DATA FOR ANALYSIS:
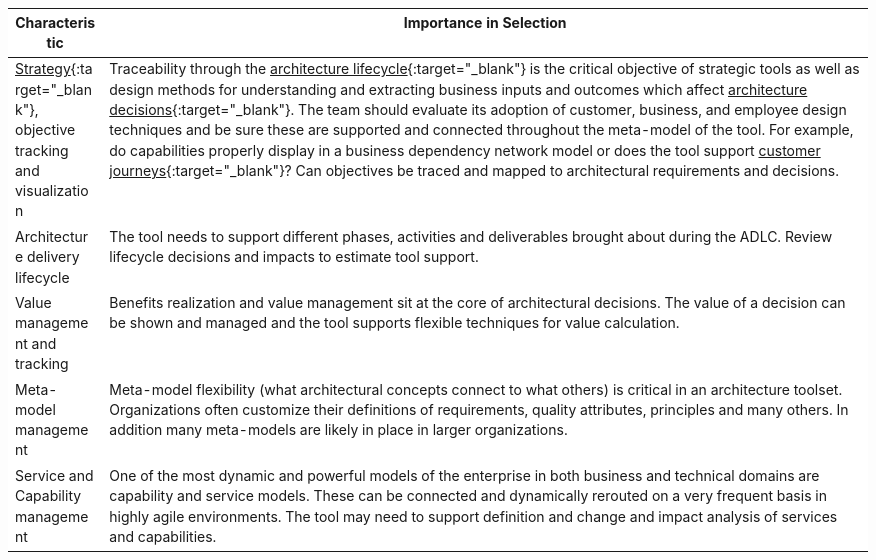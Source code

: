 | **Characteristic**                                                              | **Importance in Selection**                                                                                                                                                                                                                                                                                                                                                                                                                                                                                                                                                                                                                                                                                                                   |
| ------------------------------------------------------------------------------- | --------------------------------------------------------------------------------------------------------------------------------------------------------------------------------------------------------------------------------------------------------------------------------------------------------------------------------------------------------------------------------------------------------------------------------------------------------------------------------------------------------------------------------------------------------------------------------------------------------------------------------------------------------------------------------------------------------------------------------------------- |
| [Strategy](strategy.md){:target="_blank"}, objective tracking and visualization | Traceability through the [architecture lifecycle](architecture_lifecycle.md){:target="_blank"} is the critical objective of strategic tools as well as design methods for understanding and extracting business inputs and outcomes which affect [architecture decisions](decisions.md){:target="_blank"}. The team should evaluate its adoption of customer, business, and employee design techniques and be sure these are supported and connected throughout the meta-model of the tool. For example, do capabilities properly display in a business dependency network model or does the tool support [customer journeys](journey.md){:target="_blank"}? Can objectives be traced and mapped to architectural requirements and decisions. |
| Architecture delivery lifecycle                                                 | The tool needs to support different phases, activities and deliverables brought about during the ADLC. Review lifecycle decisions and impacts to estimate tool support.                                                                                                                                                                                                                                                                                                                                                                                                                                                                                                                                                                       |
| Value management and tracking                                                   | Benefits realization and value management sit at the core of architectural decisions. The value of a decision can be shown and managed and the tool supports flexible techniques for value calculation.                                                                                                                                                                                                                                                                                                                                                                                                                                                                                                                                       |
| Meta-model management                                                           | Meta-model flexibility (what architectural concepts connect to what others) is critical in an architecture toolset. Organizations often customize their definitions of requirements, quality attributes, principles and many others. In addition many meta-models are likely in place in larger organizations.                                                                                                                                                                                                                                                                                                                                                                                                                                |
| Service and Capability management                                               | One of the most dynamic and powerful models of the enterprise in both business and technical domains are capability and service models. These can be connected and dynamically rerouted on a very frequent basis in highly agile environments. The tool may need to support definition and change and impact analysis of services and capabilities.                                                                                                                                                                                                                                                                                                                                                                                           |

TASK STATEMENT: Aside from the pictures, repeat the listing exactly.

TASK RESULT:
Source code

: | **Characteristic**                                                              | **Importance in Selection**                                                                                                                                                                                                                                                                                                                                                                                                                                                                                                                                                                                                                                                                                                                   |
| ------------------------------------------------------------------------------- | --------------------------------------------------------------------------------------------------------------------------------------------------------------------------------------------------------------------------------------------------------------------------------------------------------------------------------------------------------------------------------------------------------------------------------------------------------------------------------------------------------------------------------------------------------------------------------------------------------------------------------------------------------------------------------------------------------------------------------------------- |
| [Strategy](strategy.md){:target="_blank"}, objective tracking and visualization | Traceability through the [architecture lifecycle](architecture_lifecycle.md){:target="_blank"} is the critical objective of strategic tools as well as design methods for understanding and extracting business inputs and outcomes which affect [architecture decisions](decisions.md){:target="_blank"}. The team should evaluate its adoption of customer, business, and employee design techniques and be sure these are supported and connected throughout the meta-model of the tool. For example, do capabilities properly display in a business dependency network model or does the tool support [customer journeys](journey.md){:target="_blank"}? Can objectives be traced and mapped to architectural requirements and decisions. |
| Architecture delivery lifecycle                                                 | The tool needs to support different phases, activities and deliverables brought about during the ADLC. Review lifecycle decisions and impacts to estimate tool support.                                                                                                                                                                                                                                                                                                                                                                                                                                                                                                                                                                       |
| Value management and tracking                                                   | Benefits realization and value management sit at the core of architectural decisions. The value of a decision can be shown and managed and the tool supports flexible techniques for value calculation.                                                                                                                                                                                                                                                                                                                                                                                                                                                                                                                                       |
| Meta-model management                                                           | Meta-model flexibility (what architectural concepts connect to what others) is critical in an architecture toolset. Organizations often customize their definitions of requirements, quality attributes, principles and many others. In addition many meta-models are likely in place in larger organizations.                                                                                                                                                                                                                                                                                                                                                                                                                                |
| Service and Capability management                                               | One of the most dynamic and powerful models of the enterprise in both business and technical domains are capability and service models. These can be connected and dynamically rerouted on a very frequent basis in highly agile environments. The tool may need to support definition and change and impact analysis of services and capabilities.                                                                                                                                                                                                                                                                                                                                                                                           |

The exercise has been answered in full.